Geçtiğimiz hafta sonu kardeşim gibi çok sevdiğim ve uzun zamandır görüşemediğim Sayın Levent Altınayı ziyaret etmek için Oxford’a gittim. Sayın Levent Altınay ile turizm işletmesi konusunda doktoramızı hemen hemen ayni yıllarda tamamlamıştık. Levent, şimdi Profesör Levent Altınay olarak akademi hayatında kalıp, kariyerini bu alanda geliştirirdi. Ben ise, doktoramı bitirdiğim dönemlerde; kardeşim Dimağ Çağıner ile tanıştıktan sonra, onun cesaretlendirmesi ve destekleri yanında; ülkemizin en başarılı İşadamlarından babası (benim de gururla baba dediğim) Sayın Ünal Çağıner’in; hem Dimağ’a hem de bana girişimci olma ruhunu aşılaması ile iş hayatına atılmış oldum. Sayın Levent Altınay şimdilerde dünya literatüründe Turizm ve Konaklama alanında Startejik İşletme ve Girişimcilik konularında çok büyük bir isim haline geldi. Bana da her zaman bu konuda fikirler veriyor. Geçtiğimiz yılda, akademik ve İdari alanda oldukça önemli olan ‘Tourism Management’ dergisinde yayınlanan makalemiz ‘KKTC’de Turizm Politikası ve Siyasi Politika’, referans olarak çok geniş bir ilgi topladı.  Bu hafta sonu Levent ile yine KKTC turizm poltikalarını  gözden geçirme fırsatı bulduk. Oldukça keyifli bir hafta sonu oldu. Oxford’un ne kadar gizemli ve güzel turstik öğrenci merkezi olduğunu bir kez daha gördüm. Devamlı bir şekilde köşe yazılarımda yazdığım gibi, KKTC hükümetleri, TURİZM’İ CİDDİYE almaz ise, ülke ekonomisinin sonunun hüsran ile biteceği oldukça açıktır.

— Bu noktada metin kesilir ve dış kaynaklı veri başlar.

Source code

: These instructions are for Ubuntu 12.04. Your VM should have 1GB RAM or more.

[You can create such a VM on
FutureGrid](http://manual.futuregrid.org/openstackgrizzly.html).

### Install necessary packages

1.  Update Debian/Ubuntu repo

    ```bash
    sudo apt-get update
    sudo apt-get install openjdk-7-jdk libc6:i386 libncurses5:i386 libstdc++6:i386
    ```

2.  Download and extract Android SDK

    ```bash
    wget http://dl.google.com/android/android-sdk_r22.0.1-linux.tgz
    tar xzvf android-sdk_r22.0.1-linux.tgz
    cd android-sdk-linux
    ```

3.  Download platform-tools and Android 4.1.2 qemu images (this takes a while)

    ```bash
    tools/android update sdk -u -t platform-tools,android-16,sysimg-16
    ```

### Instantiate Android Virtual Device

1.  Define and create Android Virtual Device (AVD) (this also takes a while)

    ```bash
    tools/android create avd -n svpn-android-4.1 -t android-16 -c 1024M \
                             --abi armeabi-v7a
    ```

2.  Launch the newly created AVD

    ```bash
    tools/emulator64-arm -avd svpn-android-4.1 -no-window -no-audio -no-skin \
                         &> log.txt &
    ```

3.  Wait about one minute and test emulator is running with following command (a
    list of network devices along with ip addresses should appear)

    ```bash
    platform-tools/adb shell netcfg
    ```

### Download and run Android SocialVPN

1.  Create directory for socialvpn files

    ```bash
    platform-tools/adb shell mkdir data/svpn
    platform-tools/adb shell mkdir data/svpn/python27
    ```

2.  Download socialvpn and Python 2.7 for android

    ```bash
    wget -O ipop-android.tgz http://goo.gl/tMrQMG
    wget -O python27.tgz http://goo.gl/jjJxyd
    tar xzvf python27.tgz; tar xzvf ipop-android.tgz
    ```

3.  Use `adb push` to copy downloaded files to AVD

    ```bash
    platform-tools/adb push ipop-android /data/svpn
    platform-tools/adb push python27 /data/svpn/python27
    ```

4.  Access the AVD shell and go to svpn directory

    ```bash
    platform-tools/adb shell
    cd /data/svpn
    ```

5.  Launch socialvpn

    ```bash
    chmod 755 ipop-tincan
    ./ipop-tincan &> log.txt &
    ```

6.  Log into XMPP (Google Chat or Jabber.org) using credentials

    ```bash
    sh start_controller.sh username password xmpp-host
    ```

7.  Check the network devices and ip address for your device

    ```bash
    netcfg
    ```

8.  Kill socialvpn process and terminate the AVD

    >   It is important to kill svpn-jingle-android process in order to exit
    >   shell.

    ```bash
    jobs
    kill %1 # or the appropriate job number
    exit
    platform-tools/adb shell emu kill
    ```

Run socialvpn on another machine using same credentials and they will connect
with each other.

Yine kardeşim gibi çok sevdiğim, Doğu Akdeniz öğretim görevlisi Profesör Vedat Yorucu, North Cyprus UK magazinde yazı yazmaya başladı. Sayın Vedat Yorucu’nun Ekonomi konusunda her zaman yorumlarının ve tezlerinin doğru çıktığını bizzat izledim. Onun ile de doktora yıllarından beridir birlikteyiz. Bu haftaki yazısını yayına gönderirken bana da email olarak attı. Yazısını okurken, gerçekten duygulanmamak elde değildir. KKTC ekonomisi bu kadar da kötü bir yola girmelimiydi? KKTC ekonomisi neden bu kadar kötü bir yolda hareket ediyor
? Sayın Vedat Yorucu’nun  yapmış olduğu değerli yorum ve belirlemelerine bir ekleme de ben yapmak istiyorum. KKTC’de malesef seçim kazanarak iktidara gelen yönetimler, bir ada ülkesinde, ekonomik hayat damarı olan TURİZM BAKANLIĞINI devamlı bir şekilde futbol tabiriyle ‘TAÇA’ atıyorlar. 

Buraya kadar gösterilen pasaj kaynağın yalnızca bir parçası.